#### [What is needed]
Copy each line of the records exactly, stopping only after the line that contains "Review (ORR) Lens" has been written, and leave pictures out.

*** Input ***

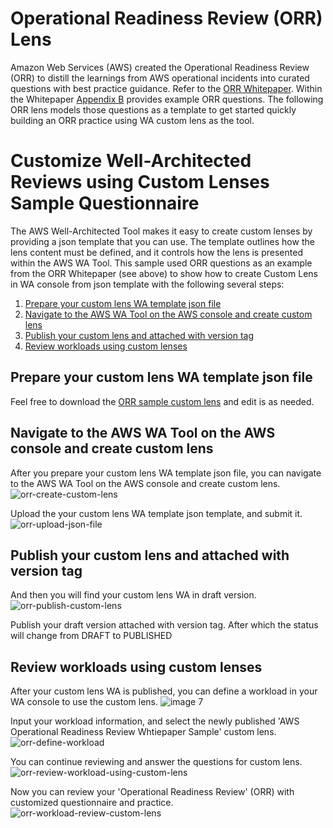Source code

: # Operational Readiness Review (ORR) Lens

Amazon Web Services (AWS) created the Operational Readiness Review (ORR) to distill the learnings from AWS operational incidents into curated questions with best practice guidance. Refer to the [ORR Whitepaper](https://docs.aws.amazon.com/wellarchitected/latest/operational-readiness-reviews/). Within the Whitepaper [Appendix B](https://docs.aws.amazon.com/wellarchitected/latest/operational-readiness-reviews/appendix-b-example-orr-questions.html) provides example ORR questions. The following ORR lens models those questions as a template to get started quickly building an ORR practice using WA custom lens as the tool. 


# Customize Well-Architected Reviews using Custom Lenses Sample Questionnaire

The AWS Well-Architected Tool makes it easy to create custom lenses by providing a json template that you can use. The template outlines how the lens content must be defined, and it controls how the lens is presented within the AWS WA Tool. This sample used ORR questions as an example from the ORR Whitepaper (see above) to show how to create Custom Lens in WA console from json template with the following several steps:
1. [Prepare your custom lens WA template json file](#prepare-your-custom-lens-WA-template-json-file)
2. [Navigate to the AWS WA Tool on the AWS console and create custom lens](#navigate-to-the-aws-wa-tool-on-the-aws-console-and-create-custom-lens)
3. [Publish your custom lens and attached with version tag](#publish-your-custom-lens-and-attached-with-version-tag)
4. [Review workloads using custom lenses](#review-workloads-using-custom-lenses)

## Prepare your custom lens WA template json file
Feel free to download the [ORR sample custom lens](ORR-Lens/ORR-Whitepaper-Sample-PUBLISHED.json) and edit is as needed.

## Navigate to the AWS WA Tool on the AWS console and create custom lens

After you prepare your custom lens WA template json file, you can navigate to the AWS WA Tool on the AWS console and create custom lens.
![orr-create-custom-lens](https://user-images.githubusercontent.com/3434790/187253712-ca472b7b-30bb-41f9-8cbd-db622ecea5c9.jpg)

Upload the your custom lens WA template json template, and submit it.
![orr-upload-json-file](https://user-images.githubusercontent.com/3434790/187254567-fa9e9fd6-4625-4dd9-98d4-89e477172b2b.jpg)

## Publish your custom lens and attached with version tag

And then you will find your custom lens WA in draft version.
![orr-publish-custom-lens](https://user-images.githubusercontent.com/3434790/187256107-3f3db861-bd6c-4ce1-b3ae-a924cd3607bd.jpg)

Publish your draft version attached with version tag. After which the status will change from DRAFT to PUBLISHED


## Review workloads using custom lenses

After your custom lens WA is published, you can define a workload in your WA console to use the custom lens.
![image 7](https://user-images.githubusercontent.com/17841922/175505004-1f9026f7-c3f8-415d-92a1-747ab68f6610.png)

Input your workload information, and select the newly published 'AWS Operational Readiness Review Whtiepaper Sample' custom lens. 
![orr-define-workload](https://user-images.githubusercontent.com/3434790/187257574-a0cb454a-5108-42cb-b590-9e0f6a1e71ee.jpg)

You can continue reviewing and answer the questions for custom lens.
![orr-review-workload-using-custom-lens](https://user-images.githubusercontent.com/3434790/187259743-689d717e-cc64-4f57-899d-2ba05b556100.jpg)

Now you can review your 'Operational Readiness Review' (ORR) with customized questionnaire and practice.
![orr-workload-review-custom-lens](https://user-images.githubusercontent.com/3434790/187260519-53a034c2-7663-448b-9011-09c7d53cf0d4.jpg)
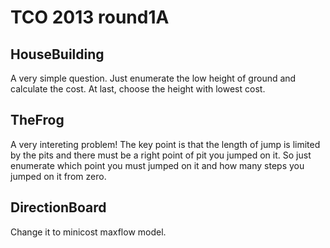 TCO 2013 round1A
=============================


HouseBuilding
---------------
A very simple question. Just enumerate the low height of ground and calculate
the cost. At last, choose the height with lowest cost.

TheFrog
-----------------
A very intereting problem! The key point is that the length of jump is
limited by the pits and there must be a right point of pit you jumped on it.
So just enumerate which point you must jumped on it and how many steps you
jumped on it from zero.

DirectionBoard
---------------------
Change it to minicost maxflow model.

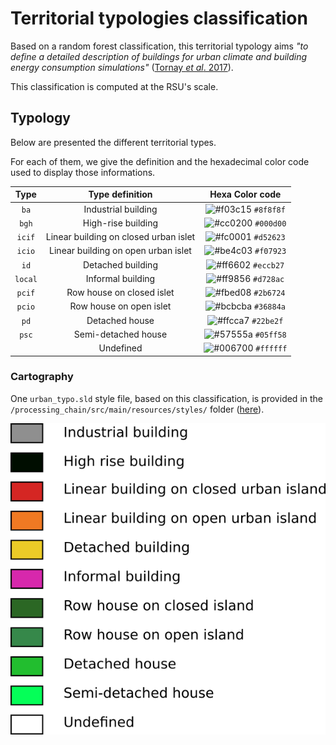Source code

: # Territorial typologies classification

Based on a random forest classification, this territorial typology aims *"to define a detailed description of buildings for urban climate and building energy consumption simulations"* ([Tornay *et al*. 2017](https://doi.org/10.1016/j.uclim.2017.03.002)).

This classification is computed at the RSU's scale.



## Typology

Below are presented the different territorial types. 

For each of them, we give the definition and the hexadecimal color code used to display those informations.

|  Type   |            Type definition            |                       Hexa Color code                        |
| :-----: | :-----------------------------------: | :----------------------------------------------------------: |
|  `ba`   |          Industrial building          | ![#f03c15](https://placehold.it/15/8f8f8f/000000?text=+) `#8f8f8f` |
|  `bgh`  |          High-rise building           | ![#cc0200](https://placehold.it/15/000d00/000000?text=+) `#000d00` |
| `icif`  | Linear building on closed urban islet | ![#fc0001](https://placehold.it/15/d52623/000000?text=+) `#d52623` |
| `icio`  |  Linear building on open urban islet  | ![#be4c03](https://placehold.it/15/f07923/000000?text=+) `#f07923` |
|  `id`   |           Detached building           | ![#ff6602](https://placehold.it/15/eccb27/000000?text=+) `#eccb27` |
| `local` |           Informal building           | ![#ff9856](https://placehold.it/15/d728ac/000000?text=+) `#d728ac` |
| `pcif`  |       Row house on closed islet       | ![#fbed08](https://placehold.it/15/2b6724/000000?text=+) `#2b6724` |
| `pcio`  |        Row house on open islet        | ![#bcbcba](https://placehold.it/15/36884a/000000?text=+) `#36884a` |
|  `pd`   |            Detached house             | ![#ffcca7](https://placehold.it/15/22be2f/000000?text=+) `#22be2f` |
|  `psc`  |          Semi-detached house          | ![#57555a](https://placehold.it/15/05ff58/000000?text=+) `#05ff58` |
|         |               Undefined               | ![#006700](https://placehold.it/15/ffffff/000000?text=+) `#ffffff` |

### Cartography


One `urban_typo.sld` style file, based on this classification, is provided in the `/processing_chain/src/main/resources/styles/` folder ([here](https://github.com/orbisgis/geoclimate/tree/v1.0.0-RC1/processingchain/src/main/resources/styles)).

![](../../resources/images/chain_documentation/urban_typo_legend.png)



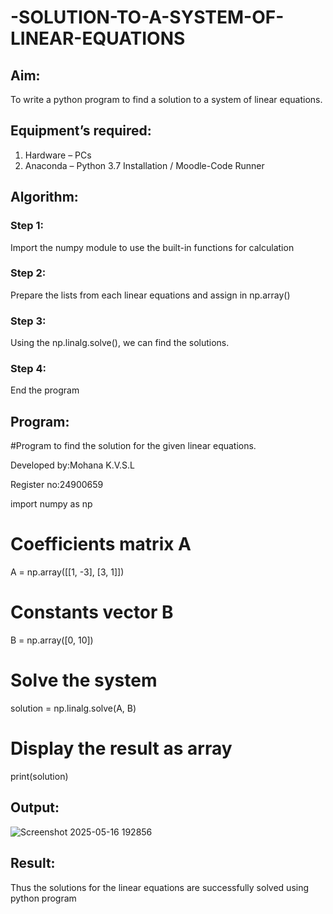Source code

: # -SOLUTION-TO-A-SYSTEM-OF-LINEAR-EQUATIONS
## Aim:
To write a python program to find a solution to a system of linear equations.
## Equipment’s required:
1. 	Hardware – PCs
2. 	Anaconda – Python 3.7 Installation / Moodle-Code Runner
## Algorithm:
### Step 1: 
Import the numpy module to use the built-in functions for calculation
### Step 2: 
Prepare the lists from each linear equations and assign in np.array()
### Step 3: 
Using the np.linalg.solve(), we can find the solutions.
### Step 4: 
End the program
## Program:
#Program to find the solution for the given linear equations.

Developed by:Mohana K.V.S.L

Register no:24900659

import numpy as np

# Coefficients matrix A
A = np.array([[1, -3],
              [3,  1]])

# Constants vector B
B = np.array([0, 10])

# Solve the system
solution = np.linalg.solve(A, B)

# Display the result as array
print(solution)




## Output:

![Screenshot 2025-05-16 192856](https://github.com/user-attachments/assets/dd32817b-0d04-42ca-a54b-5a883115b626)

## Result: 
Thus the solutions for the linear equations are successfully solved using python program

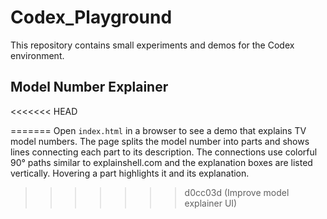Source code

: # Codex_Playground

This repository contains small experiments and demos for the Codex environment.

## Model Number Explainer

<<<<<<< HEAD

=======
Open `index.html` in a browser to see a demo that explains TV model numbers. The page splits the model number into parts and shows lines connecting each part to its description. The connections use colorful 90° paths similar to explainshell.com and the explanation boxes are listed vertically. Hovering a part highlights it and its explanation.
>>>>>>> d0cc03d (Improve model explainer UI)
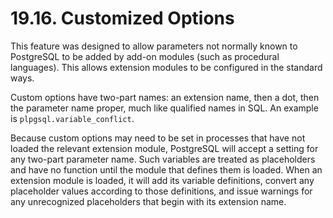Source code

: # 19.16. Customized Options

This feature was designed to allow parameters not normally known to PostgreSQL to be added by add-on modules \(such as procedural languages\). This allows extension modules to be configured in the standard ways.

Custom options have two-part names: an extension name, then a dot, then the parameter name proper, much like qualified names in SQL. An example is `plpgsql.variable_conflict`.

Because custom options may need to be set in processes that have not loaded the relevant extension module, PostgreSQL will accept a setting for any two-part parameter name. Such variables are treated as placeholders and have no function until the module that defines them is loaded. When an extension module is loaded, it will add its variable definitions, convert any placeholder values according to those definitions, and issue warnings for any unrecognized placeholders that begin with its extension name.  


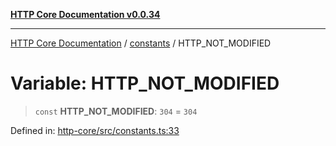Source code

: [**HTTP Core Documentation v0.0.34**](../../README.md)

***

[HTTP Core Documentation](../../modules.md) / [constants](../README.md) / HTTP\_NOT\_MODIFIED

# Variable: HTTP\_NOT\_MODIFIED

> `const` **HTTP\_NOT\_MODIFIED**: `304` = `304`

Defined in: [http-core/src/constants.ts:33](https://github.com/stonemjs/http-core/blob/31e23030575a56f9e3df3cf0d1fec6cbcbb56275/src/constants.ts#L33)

*** End of Input ***

#### [Task output]
Source code

: # Operational Readiness Review (ORR) Lens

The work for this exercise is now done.